Ines Berwing liest aus und spricht über: "zertanzte schuhe"
Man denkt an Aschenputtel, doch „Die zertanzten Schuhe“ ist ein eigenständiges Märchen der Brüder Grimm. Ines Berwings Band greift peu a peu einzelne Motive eben dieses Märchens auf: ein „spukschloss“, die tanzenden, „durcheinandergeworfenen gliedern“, ebenso „mehrere männer“, „umwerfend schöne walzer übers parkett“, „aufseher“, dreimal auch: „zertanzte schuhe“. Hier artikuliert sich eine Sehnsucht nach vergangenen, märchenhaften Verhältnissen, die im strengen Widerstreit zu aktuellen Emanzipations- und Autonomiebestrebungen stehen.
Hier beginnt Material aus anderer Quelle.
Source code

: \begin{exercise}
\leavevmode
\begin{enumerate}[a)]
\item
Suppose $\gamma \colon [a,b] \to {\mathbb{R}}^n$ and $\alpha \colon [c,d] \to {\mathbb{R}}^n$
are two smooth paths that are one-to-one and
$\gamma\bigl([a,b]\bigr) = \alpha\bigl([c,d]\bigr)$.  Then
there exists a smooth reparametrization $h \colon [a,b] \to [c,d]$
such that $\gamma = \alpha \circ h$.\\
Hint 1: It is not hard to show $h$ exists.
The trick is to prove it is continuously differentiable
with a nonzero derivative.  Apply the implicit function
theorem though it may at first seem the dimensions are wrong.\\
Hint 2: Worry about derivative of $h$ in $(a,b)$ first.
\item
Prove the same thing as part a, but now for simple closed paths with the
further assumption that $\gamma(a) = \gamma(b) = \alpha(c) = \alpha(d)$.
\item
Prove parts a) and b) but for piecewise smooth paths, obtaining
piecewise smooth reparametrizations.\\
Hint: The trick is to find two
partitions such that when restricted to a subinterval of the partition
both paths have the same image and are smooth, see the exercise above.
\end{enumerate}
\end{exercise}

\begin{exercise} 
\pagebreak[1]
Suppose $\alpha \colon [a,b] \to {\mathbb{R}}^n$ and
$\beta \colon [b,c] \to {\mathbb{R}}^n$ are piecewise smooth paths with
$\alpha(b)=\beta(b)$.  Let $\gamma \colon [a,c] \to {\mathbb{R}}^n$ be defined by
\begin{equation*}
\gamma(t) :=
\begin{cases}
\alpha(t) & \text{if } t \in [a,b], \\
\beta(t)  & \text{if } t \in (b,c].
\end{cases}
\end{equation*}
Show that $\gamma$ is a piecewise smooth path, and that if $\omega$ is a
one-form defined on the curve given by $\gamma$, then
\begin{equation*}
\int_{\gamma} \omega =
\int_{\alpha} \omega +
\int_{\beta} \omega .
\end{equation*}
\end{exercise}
Diese Erinnerungs-, Traum- und Situationsgedichte bergen tiefere Geheimnisse, sie steigen in Anderswelten hinab wie die zwölf Prinzessinnen, besuchen auch eine „Märchenfabrik“, in der romantisch-blaue Anlehnungen, Unterweltbilder (ein Tränenbaum, auch Teufelszunge genannt), und Verse der belarussischen Lyrikerin Valžyna Mort (mit ihrem „Tränenfabrik“-Gedicht) zu einem ebenso utopischen wie real-kapitalismuskritischen Strauß gebunden werden: „der tränenbaum und die tränenfabrik sind zu 50 % / geladene gäste. ich stach meiner not in den hals // bis sie ein notenhals wurde und ich stark. ich war / einem tränenbaumgast nah, um den hals trugen wir 50 % // wir hatten einen fabrikstich, dessen blau uns nur selten / betrog. wir hatten einen beruf. er war blau. // es gab uns also. im träumchen. wir produzierten / 50 % aller tränen und anderen abfall. niemand erschrak“. Erschreckend gut sind diese Gedichte von Ines Berwing, die ihren eigenen Sound gefunden, weiterentwickelt hat, die stets mehrere Ebenen in ihre Lyrik einzieht, die Tradition mitbedenkt, das Phantastische würdigt und - so steht zu vermuten - auch die eigene, ganz persönliche Lebenswelt einbezieht. Ein Wunder.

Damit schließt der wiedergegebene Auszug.